It is well established that the immune system has sentinel cells whose job it is to report the presence of foreign invaders or cancers. In a process called crosspresentation, the sentinel cell internalizes foreign proteins, called antigens, from the environment and breaks them up into tiny fragments that are then displayed on the cell surface. Through this display the sentinel cell can then stimulate special immune cells called cytotoxic T lymphocytes to spring into action and battle the abnormal cells.

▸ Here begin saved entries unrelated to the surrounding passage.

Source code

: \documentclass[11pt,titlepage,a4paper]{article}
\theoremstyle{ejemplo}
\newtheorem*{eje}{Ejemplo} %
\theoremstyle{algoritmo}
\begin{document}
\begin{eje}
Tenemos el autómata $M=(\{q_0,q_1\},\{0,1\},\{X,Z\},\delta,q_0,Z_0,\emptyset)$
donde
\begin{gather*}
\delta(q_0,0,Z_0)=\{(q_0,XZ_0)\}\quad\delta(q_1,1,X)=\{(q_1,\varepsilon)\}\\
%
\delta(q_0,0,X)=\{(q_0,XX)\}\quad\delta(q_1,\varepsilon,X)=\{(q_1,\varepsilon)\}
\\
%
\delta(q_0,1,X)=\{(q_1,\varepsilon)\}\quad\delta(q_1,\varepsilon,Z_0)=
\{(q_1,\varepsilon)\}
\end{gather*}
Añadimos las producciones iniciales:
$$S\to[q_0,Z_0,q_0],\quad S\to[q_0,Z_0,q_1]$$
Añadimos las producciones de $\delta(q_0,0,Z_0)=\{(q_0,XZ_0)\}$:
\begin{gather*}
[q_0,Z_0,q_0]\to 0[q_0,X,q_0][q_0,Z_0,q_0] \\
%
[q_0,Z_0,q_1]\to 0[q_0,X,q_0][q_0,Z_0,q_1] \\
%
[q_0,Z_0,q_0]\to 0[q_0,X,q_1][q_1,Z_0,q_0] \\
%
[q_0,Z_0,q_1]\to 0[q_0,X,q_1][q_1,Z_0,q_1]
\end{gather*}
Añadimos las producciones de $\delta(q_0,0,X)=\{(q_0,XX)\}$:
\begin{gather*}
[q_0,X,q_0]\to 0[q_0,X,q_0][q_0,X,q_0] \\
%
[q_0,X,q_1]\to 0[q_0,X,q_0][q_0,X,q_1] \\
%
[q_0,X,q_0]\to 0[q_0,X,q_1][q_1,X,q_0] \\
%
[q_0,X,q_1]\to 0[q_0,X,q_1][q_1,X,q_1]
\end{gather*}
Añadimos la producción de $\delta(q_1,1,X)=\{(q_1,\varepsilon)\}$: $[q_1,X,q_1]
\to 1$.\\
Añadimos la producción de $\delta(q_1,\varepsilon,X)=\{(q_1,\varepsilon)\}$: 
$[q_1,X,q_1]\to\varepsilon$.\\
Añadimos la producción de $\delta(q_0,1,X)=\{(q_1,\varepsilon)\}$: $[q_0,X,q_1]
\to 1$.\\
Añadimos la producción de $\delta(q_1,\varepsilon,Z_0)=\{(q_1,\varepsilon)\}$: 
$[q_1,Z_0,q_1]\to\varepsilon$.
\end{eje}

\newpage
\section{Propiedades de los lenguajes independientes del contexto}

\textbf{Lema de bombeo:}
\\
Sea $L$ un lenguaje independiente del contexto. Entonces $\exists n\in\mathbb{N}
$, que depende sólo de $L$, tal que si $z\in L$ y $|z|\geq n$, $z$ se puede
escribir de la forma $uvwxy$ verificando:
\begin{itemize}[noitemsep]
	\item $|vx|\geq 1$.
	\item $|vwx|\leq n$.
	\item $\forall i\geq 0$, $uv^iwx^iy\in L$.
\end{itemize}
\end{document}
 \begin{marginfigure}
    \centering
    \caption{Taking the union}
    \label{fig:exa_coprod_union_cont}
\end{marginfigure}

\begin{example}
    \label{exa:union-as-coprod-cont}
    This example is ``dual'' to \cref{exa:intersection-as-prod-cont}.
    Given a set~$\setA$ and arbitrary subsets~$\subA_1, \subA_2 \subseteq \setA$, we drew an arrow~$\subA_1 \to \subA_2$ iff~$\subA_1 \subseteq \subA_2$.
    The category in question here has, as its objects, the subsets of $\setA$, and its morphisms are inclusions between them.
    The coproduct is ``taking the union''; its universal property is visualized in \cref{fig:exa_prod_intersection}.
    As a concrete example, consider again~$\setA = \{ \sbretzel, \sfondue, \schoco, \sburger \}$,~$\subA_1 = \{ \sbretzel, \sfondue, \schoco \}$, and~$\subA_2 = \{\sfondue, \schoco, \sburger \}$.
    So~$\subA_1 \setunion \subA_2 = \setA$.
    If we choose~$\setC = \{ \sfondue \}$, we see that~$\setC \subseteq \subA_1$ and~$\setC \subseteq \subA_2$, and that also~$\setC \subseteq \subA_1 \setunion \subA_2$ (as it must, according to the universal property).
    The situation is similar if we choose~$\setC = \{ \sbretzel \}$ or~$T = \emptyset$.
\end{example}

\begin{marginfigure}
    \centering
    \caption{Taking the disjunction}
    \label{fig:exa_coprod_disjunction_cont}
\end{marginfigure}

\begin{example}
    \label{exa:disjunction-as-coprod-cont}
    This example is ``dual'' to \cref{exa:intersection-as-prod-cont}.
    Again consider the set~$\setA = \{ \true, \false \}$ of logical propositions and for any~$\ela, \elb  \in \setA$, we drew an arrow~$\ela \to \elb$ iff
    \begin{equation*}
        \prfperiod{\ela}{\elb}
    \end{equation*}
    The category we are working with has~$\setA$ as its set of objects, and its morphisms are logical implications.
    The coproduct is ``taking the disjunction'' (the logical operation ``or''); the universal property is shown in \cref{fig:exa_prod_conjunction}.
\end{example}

One of the ways that sentinel cells accomplish crosspresentation has been described in detail. Antigens are internalized into a specific compartment, transferred to the cytosol, chopped up by proteosomes, and then transported by the transporter associated with antigen processing (TAP) for display. However, there is some evidence that an alternative mechanism that does not involve TAP may also contribute to crosspresentation.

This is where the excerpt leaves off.